• Exercise input:
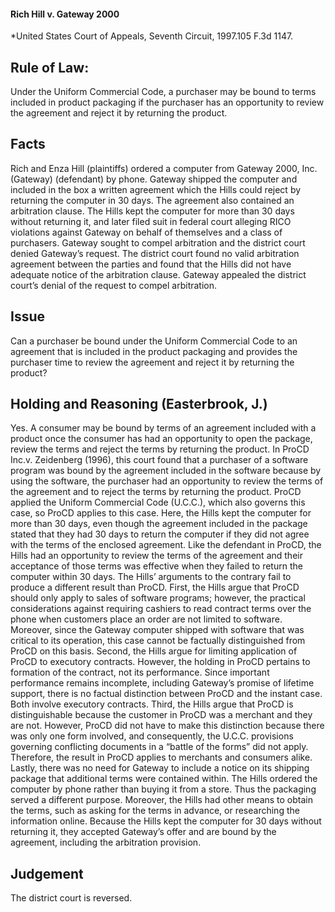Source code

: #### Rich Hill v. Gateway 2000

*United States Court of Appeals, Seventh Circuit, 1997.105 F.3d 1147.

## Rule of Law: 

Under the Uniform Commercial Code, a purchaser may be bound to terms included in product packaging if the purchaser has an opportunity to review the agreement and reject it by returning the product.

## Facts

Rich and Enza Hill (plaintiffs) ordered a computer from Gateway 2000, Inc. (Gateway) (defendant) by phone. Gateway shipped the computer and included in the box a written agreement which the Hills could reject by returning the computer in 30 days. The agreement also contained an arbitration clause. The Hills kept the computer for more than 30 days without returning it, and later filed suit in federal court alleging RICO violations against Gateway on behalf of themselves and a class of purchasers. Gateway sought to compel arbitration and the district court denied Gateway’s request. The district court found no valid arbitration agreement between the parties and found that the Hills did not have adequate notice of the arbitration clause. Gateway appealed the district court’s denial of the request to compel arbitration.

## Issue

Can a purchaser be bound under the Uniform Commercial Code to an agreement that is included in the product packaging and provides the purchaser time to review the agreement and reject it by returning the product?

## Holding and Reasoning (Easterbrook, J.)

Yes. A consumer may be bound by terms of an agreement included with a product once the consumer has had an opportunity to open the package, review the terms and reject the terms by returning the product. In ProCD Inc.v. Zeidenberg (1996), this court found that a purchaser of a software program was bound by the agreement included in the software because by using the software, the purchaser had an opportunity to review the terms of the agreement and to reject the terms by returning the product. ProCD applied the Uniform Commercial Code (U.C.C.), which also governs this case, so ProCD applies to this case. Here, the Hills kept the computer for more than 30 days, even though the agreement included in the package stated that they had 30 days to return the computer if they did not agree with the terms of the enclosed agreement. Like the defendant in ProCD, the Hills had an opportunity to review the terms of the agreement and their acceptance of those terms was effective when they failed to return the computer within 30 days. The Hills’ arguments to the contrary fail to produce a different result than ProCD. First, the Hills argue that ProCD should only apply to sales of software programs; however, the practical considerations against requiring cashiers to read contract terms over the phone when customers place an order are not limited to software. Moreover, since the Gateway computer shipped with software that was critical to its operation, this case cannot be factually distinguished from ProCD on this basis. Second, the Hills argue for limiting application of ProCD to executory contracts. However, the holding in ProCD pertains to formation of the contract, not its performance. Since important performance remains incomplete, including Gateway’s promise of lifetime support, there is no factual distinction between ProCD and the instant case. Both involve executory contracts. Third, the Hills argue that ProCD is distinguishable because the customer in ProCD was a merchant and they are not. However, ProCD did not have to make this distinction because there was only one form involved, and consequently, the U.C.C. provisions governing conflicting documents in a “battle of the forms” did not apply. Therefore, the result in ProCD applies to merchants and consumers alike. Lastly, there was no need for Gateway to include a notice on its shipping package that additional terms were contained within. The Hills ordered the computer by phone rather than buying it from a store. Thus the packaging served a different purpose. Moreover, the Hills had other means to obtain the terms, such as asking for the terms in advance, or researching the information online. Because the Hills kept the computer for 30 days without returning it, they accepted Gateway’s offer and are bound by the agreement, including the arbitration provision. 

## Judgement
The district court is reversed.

• Task directions: Lines with the word "district" in them should be copied from the preceding records.

• Answer below:
Rich and Enza Hill (plaintiffs) ordered a computer from Gateway 2000, Inc. (Gateway) (defendant) by phone. Gateway shipped the computer and included in the box a written agreement which the Hills could reject by returning the computer in 30 days. The agreement also contained an arbitration clause. The Hills kept the computer for more than 30 days without returning it, and later filed suit in federal court alleging RICO violations against Gateway on behalf of themselves and a class of purchasers. Gateway sought to compel arbitration and the district court denied Gateway’s request. The district court found no valid arbitration agreement between the parties and found that the Hills did not have adequate notice of the arbitration clause. Gateway appealed the district court’s denial of the request to compel arbitration.
The district court is reversed.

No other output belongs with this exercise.